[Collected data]
- - -
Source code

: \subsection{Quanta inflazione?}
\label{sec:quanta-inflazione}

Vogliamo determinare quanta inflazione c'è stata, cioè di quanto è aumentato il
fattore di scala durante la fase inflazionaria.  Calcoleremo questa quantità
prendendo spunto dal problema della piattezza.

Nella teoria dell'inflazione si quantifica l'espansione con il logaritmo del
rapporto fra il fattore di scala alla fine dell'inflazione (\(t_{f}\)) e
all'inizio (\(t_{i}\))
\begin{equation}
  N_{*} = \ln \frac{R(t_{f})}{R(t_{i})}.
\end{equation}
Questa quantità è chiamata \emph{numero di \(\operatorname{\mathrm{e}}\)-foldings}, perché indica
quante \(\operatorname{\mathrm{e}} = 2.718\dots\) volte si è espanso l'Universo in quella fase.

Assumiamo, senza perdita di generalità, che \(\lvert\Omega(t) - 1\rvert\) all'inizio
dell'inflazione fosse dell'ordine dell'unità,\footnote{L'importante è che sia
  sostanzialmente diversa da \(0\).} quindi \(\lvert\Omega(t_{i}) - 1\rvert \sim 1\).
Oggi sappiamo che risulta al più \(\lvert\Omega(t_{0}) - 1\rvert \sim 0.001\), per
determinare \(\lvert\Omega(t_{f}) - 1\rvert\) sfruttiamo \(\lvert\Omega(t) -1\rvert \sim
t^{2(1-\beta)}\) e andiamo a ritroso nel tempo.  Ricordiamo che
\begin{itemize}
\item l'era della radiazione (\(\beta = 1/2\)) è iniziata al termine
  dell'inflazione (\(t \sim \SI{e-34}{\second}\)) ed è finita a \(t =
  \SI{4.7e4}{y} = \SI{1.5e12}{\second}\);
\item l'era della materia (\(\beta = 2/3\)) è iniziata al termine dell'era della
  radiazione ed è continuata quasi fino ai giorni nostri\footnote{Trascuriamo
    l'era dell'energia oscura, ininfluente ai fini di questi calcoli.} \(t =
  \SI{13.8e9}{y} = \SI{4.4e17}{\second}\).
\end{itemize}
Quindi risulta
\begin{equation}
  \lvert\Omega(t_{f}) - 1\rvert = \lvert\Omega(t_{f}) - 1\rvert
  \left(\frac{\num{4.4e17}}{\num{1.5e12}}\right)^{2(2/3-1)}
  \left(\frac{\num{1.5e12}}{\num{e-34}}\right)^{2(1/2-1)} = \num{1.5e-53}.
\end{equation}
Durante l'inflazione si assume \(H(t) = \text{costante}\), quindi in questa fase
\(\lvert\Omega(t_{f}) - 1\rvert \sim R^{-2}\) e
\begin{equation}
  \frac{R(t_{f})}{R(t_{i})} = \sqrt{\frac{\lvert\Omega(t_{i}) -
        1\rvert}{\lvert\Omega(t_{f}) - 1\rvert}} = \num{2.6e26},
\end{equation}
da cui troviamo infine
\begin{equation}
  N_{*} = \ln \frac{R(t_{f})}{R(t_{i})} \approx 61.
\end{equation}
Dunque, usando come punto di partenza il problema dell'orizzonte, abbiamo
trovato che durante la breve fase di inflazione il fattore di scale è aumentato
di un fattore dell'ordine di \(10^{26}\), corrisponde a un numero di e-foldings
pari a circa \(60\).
- - -
Reproduce all entries exactly, leaving each one whole.

**WRITTEN ANSWER**
Source code

: \subsection{Quanta inflazione?}
\label{sec:quanta-inflazione}

Vogliamo determinare quanta inflazione c'è stata, cioè di quanto è aumentato il
fattore di scala durante la fase inflazionaria.  Calcoleremo questa quantità
prendendo spunto dal problema della piattezza.

Nella teoria dell'inflazione si quantifica l'espansione con il logaritmo del
rapporto fra il fattore di scala alla fine dell'inflazione (\(t_{f}\)) e
all'inizio (\(t_{i}\))
\begin{equation}
  N_{*} = \ln \frac{R(t_{f})}{R(t_{i})}.
\end{equation}
Questa quantità è chiamata \emph{numero di \(\operatorname{\mathrm{e}}\)-foldings}, perché indica
quante \(\operatorname{\mathrm{e}} = 2.718\dots\) volte si è espanso l'Universo in quella fase.

Assumiamo, senza perdita di generalità, che \(\lvert\Omega(t) - 1\rvert\) all'inizio
dell'inflazione fosse dell'ordine dell'unità,\footnote{L'importante è che sia
  sostanzialmente diversa da \(0\).} quindi \(\lvert\Omega(t_{i}) - 1\rvert \sim 1\).
Oggi sappiamo che risulta al più \(\lvert\Omega(t_{0}) - 1\rvert \sim 0.001\), per
determinare \(\lvert\Omega(t_{f}) - 1\rvert\) sfruttiamo \(\lvert\Omega(t) -1\rvert \sim
t^{2(1-\beta)}\) e andiamo a ritroso nel tempo.  Ricordiamo che
\begin{itemize}
\item l'era della radiazione (\(\beta = 1/2\)) è iniziata al termine
  dell'inflazione (\(t \sim \SI{e-34}{\second}\)) ed è finita a \(t =
  \SI{4.7e4}{y} = \SI{1.5e12}{\second}\);
\item l'era della materia (\(\beta = 2/3\)) è iniziata al termine dell'era della
  radiazione ed è continuata quasi fino ai giorni nostri\footnote{Trascuriamo
    l'era dell'energia oscura, ininfluente ai fini di questi calcoli.} \(t =
  \SI{13.8e9}{y} = \SI{4.4e17}{\second}\).
\end{itemize}
Quindi risulta
\begin{equation}
  \lvert\Omega(t_{f}) - 1\rvert = \lvert\Omega(t_{f}) - 1\rvert
  \left(\frac{\num{4.4e17}}{\num{1.5e12}}\right)^{2(2/3-1)}
  \left(\frac{\num{1.5e12}}{\num{e-34}}\right)^{2(1/2-1)} = \num{1.5e-53}.
\end{equation}
Durante l'inflazione si assume \(H(t) = \text{costante}\), quindi in questa fase
\(\lvert\Omega(t_{f}) - 1\rvert \sim R^{-2}\) e
\begin{equation}
  \frac{R(t_{f})}{R(t_{i})} = \sqrt{\frac{\lvert\Omega(t_{i}) -
        1\rvert}{\lvert\Omega(t_{f}) - 1\rvert}} = \num{2.6e26},
\end{equation}
da cui troviamo infine
\begin{equation}
  N_{*} = \ln \frac{R(t_{f})}{R(t_{i})} \approx 61.
\end{equation}
Dunque, usando come punto di partenza il problema dell'orizzonte, abbiamo
trovato che durante la breve fase di inflazione il fattore di scale è aumentato
di un fattore dell'ordine di \(10^{26}\), corrisponde a un numero di e-foldings
pari a circa \(60\).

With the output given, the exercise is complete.